As a reporter, I had written about city issues and meetings, attended council and planning commission meetings and had less of a learning curve than an average citizen. No matter how intelligent any candidate might be, you don’t know what you don’t know and that only comes with developing relationships and listening to those who have been a part of Boulder City for more than a minute.

There is a bureaucracy that exists in any organization and the city of Boulder City is no different. Bureaucracy has its place. Order makes sense but doing anything the way it has always been done is not necessarily beneficial to all concerned. Tradition has its place, but new, original processes should always be considered. There is a place for the “if it’s not broken, don’t fix it” adage, but when desired results and outcomes aren’t being achieved it’s time to do some serious re-evaluation.

All candidates should know how to navigate a bureaucracy, talk with employees and take everyone’s version of how things work with the proverbial grain of salt. Employees do the work of the city every day. They are the front line and see and interact with the public. What do they think of their boss? How well is their department managed?

You as a resident, voter or candidate, know how you feel about how the city works, but what about what goes on every day at City Hall, at the police and fire departments, at the shops and at the parks and recreation department? No candidate will get to know the inner workings of every department, but I feel it’s an important step to get to know employees if you want to be a mayor or council person.

Campaigning is important but having conversations with as many voters as possible is key. You can tell them what you stand for. But what do they care about? If the person you’re talking to doesn’t share that message with five or 10 of their friends and tell them why they should vote for you, perhaps you don’t have what it takes to get elected.

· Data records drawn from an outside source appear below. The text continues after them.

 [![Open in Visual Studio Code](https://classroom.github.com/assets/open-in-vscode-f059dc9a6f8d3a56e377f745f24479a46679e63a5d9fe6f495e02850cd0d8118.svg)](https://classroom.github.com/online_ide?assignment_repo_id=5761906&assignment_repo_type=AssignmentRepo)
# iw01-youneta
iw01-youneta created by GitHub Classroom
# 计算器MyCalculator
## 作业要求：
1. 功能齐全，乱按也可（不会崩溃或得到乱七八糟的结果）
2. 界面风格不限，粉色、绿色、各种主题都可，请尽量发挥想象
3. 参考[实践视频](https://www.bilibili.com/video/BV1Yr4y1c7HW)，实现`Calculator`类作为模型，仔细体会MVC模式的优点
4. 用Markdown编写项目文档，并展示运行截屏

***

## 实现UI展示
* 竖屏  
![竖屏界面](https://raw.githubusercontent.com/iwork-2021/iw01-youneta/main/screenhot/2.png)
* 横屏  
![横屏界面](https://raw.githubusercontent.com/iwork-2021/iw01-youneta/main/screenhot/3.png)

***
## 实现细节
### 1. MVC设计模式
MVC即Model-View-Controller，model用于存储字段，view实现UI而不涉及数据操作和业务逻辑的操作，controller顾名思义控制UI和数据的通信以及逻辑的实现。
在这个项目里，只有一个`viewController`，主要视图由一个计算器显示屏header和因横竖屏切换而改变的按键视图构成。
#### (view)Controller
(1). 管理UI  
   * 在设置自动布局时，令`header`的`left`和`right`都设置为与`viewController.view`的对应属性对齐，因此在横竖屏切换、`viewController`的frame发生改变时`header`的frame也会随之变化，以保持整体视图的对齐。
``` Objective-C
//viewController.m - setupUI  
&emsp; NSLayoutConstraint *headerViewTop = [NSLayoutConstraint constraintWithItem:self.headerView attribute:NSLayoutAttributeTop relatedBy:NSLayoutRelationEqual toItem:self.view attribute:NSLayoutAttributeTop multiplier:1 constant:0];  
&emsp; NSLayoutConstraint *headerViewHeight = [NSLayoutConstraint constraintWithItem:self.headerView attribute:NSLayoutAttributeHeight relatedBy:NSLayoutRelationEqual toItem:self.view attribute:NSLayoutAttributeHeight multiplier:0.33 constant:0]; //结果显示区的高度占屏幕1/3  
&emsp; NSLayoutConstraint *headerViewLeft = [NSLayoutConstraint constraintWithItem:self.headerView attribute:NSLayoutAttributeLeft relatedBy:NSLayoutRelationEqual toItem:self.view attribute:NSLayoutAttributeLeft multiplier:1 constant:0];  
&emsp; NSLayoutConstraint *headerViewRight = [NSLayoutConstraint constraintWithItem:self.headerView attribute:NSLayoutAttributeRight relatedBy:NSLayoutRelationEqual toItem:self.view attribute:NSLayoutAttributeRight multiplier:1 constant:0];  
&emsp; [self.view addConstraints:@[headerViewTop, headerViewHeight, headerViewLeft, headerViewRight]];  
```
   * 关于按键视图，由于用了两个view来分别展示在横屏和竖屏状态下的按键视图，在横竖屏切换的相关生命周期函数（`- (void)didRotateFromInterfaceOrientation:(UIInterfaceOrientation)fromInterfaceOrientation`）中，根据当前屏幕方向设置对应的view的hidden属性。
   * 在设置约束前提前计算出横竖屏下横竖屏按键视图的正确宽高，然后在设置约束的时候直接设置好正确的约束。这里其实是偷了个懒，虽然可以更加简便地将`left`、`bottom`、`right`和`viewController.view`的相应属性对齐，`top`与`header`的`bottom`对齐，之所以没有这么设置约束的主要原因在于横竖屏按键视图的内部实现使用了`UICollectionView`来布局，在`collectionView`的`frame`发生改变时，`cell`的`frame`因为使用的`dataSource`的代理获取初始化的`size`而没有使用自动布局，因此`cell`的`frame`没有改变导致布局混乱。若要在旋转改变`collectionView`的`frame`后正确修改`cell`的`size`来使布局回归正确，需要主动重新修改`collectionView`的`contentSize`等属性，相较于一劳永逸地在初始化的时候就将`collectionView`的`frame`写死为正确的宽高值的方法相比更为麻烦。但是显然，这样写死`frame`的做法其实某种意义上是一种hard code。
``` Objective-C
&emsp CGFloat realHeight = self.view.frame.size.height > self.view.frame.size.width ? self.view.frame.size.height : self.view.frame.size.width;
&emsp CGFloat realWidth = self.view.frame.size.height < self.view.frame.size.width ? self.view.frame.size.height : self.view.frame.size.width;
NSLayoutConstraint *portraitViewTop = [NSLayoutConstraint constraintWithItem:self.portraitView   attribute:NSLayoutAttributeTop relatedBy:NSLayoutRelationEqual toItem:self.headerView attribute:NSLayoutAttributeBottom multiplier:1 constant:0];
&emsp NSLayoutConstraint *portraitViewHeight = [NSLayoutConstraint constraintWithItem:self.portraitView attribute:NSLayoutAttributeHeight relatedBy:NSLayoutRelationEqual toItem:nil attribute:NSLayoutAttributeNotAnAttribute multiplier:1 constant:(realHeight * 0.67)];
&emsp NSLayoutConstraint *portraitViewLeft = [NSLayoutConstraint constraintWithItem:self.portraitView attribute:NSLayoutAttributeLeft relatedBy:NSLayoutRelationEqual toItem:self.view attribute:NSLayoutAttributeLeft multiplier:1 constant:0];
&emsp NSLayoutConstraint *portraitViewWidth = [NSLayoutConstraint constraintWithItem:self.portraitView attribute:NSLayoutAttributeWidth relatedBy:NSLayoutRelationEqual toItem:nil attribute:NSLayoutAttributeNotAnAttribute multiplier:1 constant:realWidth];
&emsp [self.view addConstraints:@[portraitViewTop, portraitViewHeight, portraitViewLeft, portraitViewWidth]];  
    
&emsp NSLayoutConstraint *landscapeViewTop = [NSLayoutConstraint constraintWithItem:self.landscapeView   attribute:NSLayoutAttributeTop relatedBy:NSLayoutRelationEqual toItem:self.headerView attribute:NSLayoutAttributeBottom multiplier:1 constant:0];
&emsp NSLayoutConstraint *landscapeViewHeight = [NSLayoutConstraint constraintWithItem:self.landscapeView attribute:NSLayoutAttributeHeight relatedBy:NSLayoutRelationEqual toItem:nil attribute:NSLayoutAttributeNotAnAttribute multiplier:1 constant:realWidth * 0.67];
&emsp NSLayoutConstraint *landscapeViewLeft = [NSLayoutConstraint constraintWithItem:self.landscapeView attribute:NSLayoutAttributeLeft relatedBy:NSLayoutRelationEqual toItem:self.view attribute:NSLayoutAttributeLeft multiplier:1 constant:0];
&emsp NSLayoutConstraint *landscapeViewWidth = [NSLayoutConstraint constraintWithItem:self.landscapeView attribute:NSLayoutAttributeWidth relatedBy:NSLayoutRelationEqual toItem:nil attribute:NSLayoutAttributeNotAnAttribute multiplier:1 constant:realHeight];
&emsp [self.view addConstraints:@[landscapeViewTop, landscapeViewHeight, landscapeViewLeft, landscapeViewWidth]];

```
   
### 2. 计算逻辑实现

And don’t assume folks will vote for you just because they said they would. People often say one thing to your face and do quite the opposite. You can’t do that. You have to say exactly what you mean and do exactly what you said you would once elected. Not everyone will agree with everything you say, but if you listen to voters and explain your position, you might find out you have more in common than you thought.

Boulder City voters have proven, with the election of the two newest council members, that you don’t have to spend the most money to win. It’s about your character and honesty. It’s about your accessibility and doing your homework. It’s about being willing to be called names and explaining your reasoning. It’s about being a real person and showing yourself to others. It’s about gaining respect for all the correct reasons.